● TASK GOAL: In the records below, some lines hold the word "https". Copy each of those lines.

Stored data
————

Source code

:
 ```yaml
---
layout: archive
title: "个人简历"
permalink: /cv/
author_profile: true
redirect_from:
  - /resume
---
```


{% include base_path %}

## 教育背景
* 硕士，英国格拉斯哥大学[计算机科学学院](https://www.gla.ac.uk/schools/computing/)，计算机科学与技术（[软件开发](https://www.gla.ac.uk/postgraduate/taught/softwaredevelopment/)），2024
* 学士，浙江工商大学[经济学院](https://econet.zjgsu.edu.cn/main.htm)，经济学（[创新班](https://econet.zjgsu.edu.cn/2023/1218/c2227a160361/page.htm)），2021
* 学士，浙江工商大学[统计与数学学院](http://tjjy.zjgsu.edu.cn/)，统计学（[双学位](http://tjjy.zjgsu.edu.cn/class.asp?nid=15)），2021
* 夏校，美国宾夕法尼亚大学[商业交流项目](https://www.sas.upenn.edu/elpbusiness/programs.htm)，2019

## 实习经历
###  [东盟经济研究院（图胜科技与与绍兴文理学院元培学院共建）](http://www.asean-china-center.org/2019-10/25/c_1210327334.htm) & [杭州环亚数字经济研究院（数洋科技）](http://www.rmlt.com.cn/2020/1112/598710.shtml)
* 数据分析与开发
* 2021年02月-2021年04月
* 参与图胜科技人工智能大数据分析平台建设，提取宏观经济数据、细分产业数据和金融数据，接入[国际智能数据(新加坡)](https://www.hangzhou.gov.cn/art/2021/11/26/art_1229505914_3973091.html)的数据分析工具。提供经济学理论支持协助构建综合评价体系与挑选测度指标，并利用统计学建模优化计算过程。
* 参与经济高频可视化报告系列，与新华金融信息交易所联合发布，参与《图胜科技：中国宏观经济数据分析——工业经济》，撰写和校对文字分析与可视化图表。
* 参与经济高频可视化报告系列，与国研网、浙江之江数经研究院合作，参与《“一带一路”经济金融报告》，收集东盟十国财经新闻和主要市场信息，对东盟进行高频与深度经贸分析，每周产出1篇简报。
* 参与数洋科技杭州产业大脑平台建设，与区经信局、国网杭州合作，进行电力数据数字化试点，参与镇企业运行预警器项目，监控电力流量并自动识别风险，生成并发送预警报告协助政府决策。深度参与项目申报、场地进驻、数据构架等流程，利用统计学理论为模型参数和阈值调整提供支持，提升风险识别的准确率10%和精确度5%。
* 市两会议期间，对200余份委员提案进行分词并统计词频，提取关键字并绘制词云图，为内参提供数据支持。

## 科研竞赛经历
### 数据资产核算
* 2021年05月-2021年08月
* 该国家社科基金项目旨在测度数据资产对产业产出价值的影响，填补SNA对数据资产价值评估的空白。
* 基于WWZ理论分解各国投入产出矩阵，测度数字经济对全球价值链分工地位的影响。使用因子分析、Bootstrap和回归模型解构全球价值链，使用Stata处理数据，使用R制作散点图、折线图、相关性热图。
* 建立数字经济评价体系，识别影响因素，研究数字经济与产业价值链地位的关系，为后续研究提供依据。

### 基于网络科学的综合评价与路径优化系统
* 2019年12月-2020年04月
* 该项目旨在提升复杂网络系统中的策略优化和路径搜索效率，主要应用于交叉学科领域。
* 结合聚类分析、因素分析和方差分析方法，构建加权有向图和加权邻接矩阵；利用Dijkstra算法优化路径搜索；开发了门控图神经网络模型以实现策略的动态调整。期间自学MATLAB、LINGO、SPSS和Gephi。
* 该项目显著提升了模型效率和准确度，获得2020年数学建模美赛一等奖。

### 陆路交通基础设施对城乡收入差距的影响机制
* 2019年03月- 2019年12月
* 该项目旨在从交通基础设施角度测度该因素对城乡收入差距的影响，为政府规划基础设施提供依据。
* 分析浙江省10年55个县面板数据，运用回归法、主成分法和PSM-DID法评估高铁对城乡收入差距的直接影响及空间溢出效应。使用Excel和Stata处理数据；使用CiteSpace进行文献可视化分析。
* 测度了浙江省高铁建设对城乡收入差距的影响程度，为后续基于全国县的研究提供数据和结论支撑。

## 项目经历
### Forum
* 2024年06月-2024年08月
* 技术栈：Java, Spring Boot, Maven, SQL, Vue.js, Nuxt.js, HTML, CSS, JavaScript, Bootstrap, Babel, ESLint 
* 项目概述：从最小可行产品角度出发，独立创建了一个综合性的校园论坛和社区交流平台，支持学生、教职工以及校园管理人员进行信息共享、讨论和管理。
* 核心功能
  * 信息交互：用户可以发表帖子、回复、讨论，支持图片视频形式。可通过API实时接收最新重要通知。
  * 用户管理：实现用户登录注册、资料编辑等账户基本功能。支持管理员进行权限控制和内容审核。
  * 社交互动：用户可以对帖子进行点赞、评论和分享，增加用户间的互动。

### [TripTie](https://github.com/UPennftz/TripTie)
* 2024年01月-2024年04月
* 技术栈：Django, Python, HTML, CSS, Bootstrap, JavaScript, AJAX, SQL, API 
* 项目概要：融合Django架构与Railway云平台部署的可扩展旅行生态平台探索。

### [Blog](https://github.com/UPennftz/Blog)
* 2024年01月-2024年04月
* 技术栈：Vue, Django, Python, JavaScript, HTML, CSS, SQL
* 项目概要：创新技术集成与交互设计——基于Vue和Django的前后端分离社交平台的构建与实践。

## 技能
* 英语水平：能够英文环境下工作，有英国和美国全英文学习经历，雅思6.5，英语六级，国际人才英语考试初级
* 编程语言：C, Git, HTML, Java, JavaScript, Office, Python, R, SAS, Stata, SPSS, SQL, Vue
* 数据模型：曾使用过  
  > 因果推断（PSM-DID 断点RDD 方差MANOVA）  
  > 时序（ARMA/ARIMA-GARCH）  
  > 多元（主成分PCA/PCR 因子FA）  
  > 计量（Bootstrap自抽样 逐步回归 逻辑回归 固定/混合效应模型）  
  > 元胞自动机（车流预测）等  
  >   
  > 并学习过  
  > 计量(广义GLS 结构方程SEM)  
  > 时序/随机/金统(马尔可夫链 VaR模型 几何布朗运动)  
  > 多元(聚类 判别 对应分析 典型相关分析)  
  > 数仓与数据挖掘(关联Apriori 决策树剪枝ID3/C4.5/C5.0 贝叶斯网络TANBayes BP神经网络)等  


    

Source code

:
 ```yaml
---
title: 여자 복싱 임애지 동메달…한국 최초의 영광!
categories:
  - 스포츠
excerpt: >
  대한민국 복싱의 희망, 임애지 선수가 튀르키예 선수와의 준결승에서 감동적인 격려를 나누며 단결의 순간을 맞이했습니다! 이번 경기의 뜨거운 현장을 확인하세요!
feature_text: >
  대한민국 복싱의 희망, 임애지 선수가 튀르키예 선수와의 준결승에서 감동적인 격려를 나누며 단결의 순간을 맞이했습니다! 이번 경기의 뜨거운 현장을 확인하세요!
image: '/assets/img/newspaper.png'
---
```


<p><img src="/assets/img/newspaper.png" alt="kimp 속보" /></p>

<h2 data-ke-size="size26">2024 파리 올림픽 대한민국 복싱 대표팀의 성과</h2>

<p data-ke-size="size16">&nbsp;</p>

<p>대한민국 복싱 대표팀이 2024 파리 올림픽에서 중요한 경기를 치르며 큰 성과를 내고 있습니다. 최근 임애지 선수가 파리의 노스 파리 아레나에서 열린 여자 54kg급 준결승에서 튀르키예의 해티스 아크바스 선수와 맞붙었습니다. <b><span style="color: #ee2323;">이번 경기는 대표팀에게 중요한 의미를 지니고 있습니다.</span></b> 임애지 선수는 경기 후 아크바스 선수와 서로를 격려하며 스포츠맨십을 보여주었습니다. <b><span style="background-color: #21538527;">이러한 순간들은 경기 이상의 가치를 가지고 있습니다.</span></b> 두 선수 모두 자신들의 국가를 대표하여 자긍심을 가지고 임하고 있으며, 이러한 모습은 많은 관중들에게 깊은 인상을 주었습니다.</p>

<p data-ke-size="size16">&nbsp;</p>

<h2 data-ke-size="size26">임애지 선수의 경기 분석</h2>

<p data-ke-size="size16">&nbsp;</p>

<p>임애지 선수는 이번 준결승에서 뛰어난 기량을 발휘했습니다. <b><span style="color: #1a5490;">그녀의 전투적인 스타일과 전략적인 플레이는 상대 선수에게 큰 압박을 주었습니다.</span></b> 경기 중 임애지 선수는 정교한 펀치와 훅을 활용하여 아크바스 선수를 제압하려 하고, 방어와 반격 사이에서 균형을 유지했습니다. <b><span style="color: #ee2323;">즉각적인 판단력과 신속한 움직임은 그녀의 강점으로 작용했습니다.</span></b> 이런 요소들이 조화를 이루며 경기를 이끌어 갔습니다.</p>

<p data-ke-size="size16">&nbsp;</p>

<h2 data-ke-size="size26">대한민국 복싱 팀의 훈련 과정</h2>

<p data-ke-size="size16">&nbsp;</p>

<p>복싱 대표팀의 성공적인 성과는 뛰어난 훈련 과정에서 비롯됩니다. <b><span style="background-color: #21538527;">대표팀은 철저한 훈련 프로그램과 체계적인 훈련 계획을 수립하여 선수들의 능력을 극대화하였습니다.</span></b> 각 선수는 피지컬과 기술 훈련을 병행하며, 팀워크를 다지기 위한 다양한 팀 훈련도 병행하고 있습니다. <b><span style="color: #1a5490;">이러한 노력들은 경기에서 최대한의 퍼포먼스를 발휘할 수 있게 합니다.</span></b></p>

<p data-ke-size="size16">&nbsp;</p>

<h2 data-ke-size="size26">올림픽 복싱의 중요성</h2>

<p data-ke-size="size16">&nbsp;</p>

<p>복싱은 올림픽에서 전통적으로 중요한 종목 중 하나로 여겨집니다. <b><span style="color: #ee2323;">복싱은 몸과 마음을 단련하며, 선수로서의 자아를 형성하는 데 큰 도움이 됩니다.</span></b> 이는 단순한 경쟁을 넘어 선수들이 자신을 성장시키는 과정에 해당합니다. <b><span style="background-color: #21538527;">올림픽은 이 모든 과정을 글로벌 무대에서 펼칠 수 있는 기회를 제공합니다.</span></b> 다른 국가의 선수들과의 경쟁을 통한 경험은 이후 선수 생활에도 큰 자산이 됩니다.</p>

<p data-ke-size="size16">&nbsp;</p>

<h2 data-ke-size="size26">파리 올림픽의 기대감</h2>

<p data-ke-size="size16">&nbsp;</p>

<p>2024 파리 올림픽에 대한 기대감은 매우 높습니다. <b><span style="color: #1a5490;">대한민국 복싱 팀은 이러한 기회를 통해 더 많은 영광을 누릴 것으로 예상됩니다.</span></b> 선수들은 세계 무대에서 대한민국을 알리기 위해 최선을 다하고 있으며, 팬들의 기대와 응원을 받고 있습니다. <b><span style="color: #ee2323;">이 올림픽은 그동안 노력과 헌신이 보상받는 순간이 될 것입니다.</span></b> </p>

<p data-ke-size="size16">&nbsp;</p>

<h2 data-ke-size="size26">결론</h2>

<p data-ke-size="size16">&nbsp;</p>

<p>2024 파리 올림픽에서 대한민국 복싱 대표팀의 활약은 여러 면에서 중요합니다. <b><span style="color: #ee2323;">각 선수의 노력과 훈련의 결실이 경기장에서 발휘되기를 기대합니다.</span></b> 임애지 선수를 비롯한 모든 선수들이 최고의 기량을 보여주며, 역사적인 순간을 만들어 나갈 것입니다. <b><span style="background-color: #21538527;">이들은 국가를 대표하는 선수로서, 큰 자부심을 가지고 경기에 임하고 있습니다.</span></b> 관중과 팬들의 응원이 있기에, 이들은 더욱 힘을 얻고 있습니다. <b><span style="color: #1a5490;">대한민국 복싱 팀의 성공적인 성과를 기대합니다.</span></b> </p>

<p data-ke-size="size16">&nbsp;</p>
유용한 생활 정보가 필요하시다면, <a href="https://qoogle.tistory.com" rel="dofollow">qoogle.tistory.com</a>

————

● SOLUTION TO THIS TASK:
* 硕士，英国格拉斯哥大学[计算机科学学院](https://www.gla.ac.uk/schools/computing/)，计算机科学与技术（[软件开发](https://www.gla.ac.uk/postgraduate/taught/softwaredevelopment/)），2024
* 学士，浙江工商大学[经济学院](https://econet.zjgsu.edu.cn/main.htm)，经济学（[创新班](https://econet.zjgsu.edu.cn/2023/1218/c2227a160361/page.htm)），2021
* 夏校，美国宾夕法尼亚大学[商业交流项目](https://www.sas.upenn.edu/elpbusiness/programs.htm)，2019
* 参与图胜科技人工智能大数据分析平台建设，提取宏观经济数据、细分产业数据和金融数据，接入[国际智能数据(新加坡)](https://www.hangzhou.gov.cn/art/2021/11/26/art_1229505914_3973091.html)的数据分析工具。提供经济学理论支持协助构建综合评价体系与挑选测度指标，并利用统计学建模优化计算过程。
### [TripTie](https://github.com/UPennftz/TripTie)
### [Blog](https://github.com/UPennftz/Blog)
유용한 생활 정보가 필요하시다면, <a href="https://qoogle.tistory.com" rel="dofollow">qoogle.tistory.com</a>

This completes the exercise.